Dreaming again.
Father-turned-Hawaiian King
Slapping the pacifier on my back
I’ll work, I’ll work…
Words never formed as the air
Vaccumed out of my lungs.
Oregon house in flames behind me
Headless chickens in the yard.
The small dawn hours of crepuscular things
Puts me back in time.
The home of myth in Mosier where
Killing chickens, sleeping horseback, sheep stillborn was
The idyll of three small children.
Me youngest and spoiled fierce,
Amy, middle and good and tough,
Cam, oldest and visionary, in charge of his two-sister tribe.
Explorers that particular day,
Daniel Boones every one of us
(a man we worshipped at 5, 6, 7,
plus Laura and Doug, 7 and 8).
We went across the west pasture,
All the way down the ravine
Where Doug and my brother, Cam, climbed to the top,
Swearing they could see the freeway. Or at least hear it.

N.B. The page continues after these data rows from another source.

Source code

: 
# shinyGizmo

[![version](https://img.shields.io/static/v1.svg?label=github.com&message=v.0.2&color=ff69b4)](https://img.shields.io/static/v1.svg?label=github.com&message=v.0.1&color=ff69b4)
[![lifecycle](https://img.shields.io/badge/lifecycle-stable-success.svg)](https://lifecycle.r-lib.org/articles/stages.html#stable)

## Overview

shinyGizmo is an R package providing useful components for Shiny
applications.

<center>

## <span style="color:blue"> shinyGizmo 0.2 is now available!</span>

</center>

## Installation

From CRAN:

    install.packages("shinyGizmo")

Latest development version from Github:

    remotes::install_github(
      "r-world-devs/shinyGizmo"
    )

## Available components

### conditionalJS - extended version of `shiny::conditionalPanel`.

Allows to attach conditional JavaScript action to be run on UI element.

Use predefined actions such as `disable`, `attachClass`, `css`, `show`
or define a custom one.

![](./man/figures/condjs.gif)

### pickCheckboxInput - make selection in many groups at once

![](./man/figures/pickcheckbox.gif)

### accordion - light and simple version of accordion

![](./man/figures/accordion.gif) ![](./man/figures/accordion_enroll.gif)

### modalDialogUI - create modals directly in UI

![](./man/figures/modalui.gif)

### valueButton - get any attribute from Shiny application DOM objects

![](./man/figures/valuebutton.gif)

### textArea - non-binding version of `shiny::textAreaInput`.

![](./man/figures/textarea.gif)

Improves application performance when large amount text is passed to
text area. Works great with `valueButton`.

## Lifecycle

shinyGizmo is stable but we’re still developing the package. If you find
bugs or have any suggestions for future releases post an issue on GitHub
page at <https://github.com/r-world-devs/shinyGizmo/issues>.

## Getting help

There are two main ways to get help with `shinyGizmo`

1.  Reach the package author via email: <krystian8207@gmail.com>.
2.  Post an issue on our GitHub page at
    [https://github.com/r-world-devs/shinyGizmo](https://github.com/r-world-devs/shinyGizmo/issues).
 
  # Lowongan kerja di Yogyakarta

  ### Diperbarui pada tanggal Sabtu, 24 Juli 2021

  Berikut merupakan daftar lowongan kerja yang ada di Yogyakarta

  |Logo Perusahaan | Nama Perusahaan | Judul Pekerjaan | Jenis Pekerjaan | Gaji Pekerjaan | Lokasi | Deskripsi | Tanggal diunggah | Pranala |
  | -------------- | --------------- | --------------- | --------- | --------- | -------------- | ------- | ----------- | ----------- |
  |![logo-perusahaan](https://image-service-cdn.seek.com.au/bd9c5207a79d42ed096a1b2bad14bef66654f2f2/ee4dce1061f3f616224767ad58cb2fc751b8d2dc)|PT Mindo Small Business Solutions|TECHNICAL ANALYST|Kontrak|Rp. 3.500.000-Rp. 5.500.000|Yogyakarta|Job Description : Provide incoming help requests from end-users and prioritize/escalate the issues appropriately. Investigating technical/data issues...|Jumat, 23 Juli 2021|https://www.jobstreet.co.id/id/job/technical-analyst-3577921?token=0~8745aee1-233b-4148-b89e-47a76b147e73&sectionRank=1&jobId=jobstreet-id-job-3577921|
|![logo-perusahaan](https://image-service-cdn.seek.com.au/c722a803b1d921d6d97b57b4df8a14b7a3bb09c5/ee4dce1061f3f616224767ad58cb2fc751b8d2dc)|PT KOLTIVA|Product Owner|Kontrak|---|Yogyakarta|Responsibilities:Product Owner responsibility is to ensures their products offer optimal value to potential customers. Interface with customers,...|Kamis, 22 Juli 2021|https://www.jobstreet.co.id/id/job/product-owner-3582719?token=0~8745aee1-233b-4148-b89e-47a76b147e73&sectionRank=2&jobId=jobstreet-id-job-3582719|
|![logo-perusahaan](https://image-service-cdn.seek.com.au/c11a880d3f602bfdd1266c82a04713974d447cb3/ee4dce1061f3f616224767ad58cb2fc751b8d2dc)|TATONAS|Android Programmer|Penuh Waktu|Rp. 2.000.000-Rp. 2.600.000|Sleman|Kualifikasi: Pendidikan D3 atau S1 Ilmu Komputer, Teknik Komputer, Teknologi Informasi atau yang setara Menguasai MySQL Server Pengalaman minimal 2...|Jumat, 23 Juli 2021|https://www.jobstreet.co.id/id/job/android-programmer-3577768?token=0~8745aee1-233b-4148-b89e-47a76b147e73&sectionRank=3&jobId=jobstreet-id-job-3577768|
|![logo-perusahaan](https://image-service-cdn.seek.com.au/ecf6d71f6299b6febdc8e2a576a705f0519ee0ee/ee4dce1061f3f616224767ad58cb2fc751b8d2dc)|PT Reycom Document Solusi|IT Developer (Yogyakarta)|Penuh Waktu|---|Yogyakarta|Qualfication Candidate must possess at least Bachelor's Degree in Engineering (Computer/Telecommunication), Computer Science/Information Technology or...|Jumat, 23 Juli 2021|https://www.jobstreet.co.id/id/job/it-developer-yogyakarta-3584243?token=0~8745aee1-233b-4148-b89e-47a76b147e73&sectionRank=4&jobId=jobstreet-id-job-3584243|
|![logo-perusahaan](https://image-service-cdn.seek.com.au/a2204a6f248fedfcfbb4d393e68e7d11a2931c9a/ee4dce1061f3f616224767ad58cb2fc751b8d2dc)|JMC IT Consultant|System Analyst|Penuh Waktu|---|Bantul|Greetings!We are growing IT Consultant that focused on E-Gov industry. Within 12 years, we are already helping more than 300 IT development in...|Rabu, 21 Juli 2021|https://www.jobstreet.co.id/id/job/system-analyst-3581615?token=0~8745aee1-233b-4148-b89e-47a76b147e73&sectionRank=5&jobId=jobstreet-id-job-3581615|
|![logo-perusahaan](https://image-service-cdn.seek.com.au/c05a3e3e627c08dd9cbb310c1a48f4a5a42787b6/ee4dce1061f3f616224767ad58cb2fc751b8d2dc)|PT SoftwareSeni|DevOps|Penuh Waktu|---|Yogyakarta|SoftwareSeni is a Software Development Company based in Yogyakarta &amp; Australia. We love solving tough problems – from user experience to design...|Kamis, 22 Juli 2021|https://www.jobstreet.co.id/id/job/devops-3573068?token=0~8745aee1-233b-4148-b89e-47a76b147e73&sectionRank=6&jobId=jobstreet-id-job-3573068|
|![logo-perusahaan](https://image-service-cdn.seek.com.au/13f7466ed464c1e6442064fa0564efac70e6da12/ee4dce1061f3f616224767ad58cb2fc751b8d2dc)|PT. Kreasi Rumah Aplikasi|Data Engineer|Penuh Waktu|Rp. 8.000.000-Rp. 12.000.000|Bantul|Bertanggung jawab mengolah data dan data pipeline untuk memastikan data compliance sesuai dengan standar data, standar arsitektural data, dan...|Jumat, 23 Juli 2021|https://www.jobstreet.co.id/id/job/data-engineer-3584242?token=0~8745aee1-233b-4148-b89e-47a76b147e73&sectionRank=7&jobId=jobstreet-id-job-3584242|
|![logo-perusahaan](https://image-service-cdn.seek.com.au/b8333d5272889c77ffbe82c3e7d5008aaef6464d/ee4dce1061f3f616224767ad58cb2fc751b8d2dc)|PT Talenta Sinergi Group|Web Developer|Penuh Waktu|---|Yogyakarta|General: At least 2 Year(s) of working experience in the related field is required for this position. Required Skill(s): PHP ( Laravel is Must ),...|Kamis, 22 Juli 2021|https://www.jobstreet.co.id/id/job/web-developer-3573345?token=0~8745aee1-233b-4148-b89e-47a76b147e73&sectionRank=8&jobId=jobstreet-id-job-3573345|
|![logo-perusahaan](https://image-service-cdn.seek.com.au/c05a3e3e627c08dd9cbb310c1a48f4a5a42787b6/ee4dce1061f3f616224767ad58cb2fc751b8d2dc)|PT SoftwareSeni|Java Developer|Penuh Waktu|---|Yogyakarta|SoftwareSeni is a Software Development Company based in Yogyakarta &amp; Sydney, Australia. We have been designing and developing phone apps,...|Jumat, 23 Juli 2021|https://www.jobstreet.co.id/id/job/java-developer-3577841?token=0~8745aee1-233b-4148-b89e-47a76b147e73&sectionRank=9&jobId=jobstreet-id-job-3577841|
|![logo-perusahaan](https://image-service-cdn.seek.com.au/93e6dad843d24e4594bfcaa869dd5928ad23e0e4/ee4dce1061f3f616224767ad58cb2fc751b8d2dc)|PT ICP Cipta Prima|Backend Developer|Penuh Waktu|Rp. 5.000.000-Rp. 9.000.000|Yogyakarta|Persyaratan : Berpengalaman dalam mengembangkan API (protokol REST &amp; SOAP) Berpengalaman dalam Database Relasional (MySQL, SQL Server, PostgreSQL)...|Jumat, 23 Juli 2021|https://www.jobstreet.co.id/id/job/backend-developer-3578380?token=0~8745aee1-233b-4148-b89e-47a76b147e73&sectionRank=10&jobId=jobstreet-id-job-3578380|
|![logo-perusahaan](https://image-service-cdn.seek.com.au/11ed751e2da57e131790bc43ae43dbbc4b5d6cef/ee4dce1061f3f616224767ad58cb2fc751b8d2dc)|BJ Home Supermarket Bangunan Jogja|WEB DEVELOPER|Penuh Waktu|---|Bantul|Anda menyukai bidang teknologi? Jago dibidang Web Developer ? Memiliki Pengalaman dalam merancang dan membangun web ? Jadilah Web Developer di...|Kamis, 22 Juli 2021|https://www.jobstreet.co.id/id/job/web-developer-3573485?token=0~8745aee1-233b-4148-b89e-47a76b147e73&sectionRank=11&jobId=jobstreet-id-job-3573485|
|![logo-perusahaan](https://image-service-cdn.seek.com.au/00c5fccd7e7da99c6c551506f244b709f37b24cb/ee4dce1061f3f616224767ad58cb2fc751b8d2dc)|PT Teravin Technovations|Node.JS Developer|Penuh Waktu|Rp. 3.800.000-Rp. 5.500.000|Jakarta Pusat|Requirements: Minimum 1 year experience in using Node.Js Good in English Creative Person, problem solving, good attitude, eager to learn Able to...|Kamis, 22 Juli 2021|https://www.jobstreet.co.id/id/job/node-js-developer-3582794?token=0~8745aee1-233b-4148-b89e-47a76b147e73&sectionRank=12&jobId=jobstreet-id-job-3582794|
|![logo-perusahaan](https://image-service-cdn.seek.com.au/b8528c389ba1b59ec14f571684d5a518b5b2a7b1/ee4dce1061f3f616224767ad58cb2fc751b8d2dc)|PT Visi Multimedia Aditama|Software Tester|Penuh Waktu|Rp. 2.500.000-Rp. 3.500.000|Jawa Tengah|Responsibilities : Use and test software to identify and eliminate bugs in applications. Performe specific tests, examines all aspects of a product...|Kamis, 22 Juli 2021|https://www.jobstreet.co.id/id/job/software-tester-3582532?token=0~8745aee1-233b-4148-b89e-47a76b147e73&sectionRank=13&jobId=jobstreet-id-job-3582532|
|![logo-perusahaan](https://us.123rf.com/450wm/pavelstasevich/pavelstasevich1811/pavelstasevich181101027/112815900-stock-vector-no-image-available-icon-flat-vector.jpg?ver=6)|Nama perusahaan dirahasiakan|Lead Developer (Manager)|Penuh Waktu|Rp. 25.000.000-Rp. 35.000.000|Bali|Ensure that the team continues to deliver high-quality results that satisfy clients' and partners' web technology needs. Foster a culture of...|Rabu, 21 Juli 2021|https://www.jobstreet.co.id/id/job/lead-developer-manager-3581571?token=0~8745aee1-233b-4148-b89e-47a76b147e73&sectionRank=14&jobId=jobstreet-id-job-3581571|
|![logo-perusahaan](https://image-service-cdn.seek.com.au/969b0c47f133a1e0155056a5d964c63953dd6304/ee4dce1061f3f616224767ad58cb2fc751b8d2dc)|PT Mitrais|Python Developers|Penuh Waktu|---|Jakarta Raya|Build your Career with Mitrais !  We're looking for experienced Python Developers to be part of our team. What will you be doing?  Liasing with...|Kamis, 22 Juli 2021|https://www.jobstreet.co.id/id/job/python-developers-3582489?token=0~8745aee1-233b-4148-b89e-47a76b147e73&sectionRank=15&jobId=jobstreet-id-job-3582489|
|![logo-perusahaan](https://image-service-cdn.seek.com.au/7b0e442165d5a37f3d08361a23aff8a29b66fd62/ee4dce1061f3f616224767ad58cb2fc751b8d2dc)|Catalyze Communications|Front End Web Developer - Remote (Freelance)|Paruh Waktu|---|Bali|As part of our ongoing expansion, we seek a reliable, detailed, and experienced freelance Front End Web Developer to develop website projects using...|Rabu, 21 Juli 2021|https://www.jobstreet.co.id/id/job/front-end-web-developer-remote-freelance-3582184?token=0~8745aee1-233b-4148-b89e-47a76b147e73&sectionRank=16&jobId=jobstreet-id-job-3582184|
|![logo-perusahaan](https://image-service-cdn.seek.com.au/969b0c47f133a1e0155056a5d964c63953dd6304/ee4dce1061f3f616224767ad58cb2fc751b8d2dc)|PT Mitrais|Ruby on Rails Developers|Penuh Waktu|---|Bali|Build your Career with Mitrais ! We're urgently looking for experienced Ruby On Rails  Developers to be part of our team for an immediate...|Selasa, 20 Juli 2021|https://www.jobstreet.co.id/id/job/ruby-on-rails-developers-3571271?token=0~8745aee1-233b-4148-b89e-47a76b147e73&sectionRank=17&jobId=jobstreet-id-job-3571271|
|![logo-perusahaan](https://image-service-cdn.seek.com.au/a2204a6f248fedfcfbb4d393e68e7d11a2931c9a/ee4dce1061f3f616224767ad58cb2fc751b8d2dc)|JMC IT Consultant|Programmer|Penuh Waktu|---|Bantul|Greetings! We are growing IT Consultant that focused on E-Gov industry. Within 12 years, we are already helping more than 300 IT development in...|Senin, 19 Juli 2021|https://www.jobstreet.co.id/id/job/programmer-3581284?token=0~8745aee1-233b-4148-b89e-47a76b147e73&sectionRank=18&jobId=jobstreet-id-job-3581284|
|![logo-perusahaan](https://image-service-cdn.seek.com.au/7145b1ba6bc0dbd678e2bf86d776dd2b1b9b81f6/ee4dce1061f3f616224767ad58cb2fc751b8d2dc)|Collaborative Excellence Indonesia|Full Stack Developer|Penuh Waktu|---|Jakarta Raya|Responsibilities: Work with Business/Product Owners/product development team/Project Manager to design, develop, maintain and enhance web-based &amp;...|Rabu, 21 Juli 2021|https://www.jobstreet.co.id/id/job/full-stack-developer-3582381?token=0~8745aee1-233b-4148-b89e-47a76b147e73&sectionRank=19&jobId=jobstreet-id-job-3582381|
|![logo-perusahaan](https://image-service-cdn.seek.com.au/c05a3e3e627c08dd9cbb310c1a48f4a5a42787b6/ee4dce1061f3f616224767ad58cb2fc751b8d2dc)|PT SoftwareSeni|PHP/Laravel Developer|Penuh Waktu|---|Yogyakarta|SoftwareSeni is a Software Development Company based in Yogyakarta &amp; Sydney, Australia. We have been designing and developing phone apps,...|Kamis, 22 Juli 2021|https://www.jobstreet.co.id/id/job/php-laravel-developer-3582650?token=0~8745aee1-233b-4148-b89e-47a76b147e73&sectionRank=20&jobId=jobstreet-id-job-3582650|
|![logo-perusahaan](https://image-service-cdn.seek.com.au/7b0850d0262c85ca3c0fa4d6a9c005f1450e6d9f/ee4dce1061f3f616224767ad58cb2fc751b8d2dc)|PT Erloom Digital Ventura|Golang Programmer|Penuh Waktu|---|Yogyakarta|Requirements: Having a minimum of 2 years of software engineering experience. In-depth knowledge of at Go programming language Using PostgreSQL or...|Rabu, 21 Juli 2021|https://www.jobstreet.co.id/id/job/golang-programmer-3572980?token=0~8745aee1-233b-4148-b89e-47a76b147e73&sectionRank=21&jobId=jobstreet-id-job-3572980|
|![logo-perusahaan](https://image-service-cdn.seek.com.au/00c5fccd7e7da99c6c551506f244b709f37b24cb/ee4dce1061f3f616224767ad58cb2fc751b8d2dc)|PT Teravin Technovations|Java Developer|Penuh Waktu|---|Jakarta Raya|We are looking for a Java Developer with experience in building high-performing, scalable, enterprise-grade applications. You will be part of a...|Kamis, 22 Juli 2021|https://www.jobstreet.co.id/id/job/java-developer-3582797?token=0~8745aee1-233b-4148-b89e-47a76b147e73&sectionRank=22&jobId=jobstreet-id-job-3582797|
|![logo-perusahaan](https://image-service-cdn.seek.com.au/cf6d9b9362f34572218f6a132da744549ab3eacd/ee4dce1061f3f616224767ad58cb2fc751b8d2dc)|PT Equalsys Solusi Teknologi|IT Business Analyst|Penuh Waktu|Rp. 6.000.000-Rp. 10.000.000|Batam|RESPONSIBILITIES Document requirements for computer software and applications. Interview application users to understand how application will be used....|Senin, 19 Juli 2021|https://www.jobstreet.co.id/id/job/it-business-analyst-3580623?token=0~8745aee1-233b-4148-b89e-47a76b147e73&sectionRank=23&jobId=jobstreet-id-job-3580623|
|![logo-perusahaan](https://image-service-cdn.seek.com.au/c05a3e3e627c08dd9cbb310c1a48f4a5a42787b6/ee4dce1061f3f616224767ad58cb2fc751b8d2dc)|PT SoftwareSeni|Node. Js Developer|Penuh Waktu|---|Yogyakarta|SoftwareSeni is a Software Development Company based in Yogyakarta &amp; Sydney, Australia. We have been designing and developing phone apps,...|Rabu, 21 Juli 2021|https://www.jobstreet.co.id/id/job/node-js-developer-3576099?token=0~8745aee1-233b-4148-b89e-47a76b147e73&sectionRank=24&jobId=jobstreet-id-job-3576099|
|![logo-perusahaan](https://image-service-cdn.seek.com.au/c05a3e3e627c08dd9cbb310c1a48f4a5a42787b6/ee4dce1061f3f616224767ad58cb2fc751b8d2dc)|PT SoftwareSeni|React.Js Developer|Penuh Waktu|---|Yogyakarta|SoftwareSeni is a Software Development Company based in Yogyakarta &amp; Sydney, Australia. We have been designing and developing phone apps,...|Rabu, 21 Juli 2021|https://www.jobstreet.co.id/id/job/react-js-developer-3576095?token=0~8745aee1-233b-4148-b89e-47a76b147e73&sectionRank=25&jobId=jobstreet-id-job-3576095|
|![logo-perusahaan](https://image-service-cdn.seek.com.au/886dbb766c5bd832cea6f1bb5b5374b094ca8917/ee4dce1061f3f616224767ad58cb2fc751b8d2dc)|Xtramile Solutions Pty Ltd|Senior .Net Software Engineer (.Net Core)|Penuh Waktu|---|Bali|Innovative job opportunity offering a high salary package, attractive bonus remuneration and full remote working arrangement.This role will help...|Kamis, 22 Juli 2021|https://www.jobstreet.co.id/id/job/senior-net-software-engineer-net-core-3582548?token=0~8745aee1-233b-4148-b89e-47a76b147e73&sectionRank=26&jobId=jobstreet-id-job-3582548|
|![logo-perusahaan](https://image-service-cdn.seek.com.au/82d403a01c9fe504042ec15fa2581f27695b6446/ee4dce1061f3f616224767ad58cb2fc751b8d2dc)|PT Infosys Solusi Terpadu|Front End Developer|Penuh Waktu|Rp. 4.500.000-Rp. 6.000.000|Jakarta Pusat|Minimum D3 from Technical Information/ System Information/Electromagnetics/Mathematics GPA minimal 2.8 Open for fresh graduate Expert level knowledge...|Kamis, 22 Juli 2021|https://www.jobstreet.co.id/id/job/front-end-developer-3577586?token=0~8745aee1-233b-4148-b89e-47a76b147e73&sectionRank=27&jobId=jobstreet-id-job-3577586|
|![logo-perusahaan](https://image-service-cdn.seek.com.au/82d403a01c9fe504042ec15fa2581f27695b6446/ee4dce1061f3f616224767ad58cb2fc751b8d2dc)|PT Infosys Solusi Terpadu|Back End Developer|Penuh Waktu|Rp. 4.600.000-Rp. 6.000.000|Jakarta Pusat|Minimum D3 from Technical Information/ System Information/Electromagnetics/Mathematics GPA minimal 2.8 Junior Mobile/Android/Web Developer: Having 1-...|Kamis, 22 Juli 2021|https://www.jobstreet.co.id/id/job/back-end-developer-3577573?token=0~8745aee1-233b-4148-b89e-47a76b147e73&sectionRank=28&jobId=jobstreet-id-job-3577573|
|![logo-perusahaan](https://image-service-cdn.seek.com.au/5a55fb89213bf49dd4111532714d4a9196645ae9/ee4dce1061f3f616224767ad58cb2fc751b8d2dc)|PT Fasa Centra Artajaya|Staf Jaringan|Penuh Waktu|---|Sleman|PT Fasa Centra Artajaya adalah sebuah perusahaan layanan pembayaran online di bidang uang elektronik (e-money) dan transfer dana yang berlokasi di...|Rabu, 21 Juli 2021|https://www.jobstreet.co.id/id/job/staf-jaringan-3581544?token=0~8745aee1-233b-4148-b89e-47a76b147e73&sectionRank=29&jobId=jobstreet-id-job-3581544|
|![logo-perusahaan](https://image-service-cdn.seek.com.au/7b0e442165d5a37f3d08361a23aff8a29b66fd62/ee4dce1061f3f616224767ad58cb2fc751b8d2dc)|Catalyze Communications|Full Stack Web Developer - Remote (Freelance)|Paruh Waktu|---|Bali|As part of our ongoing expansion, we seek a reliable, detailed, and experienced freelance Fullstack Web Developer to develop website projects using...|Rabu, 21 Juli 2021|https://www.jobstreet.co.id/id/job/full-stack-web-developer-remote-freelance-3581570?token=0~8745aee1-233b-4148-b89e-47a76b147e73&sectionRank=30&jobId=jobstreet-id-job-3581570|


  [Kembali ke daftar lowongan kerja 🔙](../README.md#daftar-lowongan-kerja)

We ate our snacks, planted the dead-stick stake,
And began the toil up the hill.
Little legs just past nap days.
Tired.
The movie slow motion scene replays soundless.
Tired companions sprinting up the hill.
Cries unheard but written across my sister’s face.
Bees.
Somehow the barbed wire fence
Was a finish line of sorts: demarcation for safety.
We flung ourselves through, a ripping then:
My favorite orange-plaid cowboy shirt.
Doug at the house already.
70s green Pinto station wagon. Mom, dirt spurts
Up the pasture grade,
Thrusting children on scalding avocado seats.
Seconds like hours allow for
Phone calls, shocking hose water.
Why? Why? Washing bees from hair and clothes
Summoning other parents.
Foreshadowing a tumultuous, future
Amy’s face ballooned, stingers,
Lost from yellow jackets who don’t lose them,
Pincushioned into her head.
The doctor, closed–
Sunday at least four decades ago.
The hospital where kind white coats
Blew up fingered glove-balloons for stung kids.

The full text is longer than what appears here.